** Listed records follows **

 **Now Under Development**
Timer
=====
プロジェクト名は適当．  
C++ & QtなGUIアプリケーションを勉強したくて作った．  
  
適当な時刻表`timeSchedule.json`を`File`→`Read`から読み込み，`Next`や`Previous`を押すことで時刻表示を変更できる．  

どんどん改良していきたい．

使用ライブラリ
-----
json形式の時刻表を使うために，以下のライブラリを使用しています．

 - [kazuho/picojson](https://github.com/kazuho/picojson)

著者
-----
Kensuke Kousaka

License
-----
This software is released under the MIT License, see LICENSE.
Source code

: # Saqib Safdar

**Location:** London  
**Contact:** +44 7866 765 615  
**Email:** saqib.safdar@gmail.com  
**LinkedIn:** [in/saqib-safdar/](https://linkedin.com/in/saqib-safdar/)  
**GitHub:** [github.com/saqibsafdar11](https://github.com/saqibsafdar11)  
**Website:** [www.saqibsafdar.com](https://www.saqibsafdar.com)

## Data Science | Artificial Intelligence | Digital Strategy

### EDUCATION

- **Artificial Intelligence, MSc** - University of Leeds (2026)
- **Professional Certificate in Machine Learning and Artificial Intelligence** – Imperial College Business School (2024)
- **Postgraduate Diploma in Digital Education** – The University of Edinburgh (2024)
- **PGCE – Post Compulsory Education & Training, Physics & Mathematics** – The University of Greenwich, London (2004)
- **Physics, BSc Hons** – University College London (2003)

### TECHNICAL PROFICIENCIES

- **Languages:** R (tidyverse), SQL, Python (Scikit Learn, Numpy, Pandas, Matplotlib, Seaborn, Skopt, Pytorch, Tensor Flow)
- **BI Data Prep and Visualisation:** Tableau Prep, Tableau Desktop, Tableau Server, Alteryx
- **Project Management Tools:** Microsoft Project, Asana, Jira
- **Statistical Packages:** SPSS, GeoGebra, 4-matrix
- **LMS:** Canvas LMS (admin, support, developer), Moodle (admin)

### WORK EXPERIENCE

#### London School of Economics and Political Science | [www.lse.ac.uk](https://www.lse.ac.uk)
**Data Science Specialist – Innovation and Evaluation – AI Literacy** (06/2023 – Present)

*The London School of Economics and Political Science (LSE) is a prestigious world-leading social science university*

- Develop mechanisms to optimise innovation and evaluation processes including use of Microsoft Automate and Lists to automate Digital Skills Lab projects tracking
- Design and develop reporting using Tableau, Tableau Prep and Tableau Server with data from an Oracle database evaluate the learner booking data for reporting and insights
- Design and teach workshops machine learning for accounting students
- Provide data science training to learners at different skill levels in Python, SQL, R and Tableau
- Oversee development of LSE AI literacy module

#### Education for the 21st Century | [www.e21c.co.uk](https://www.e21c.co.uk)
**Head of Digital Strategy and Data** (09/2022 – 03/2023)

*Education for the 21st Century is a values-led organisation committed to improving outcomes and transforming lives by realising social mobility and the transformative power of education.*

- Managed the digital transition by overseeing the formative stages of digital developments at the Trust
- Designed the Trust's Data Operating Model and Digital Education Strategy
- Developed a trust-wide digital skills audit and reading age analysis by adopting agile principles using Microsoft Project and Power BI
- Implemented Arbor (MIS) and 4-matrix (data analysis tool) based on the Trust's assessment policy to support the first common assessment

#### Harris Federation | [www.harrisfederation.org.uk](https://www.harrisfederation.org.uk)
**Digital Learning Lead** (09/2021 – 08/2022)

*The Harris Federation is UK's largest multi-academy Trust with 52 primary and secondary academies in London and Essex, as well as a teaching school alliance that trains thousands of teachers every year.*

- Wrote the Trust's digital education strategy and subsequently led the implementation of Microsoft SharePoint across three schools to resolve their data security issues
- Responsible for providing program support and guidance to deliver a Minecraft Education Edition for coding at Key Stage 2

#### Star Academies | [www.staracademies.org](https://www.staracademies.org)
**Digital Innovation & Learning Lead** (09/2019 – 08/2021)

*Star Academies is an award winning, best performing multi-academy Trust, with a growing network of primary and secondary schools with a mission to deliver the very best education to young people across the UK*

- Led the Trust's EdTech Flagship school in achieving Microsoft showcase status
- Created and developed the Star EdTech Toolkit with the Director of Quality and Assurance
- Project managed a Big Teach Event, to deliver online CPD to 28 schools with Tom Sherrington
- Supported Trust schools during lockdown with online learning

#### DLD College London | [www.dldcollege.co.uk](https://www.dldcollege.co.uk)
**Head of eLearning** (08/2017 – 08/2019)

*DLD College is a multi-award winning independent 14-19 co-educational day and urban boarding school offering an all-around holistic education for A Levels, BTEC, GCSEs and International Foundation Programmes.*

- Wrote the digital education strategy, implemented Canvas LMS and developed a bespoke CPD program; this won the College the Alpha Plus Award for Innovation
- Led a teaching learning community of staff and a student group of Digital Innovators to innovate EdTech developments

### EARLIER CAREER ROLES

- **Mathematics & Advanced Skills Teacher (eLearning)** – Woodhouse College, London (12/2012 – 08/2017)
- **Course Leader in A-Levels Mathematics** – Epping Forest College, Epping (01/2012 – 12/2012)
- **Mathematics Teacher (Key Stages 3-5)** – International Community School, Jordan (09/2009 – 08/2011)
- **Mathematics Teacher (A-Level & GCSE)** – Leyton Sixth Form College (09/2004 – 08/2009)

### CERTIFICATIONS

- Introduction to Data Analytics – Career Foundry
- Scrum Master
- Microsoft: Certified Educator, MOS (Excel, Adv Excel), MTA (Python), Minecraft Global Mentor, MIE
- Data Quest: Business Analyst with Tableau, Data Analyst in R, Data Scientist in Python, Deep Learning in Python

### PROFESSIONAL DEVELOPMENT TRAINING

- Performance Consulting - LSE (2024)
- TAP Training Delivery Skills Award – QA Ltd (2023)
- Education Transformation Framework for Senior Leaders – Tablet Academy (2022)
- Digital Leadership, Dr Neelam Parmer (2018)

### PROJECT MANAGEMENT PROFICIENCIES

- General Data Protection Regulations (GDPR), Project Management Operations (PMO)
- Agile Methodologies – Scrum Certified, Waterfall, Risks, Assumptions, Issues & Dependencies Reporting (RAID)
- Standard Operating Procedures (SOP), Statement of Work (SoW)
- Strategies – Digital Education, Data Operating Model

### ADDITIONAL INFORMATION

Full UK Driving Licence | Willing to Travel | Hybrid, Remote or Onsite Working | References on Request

** End of Listed records **

To do: Show every line of the listing that includes the word "Economics".

Answer box:
#### London School of Economics and Political Science | [www.lse.ac.uk](https://www.lse.ac.uk)
*The London School of Economics and Political Science (LSE) is a prestigious world-leading social science university*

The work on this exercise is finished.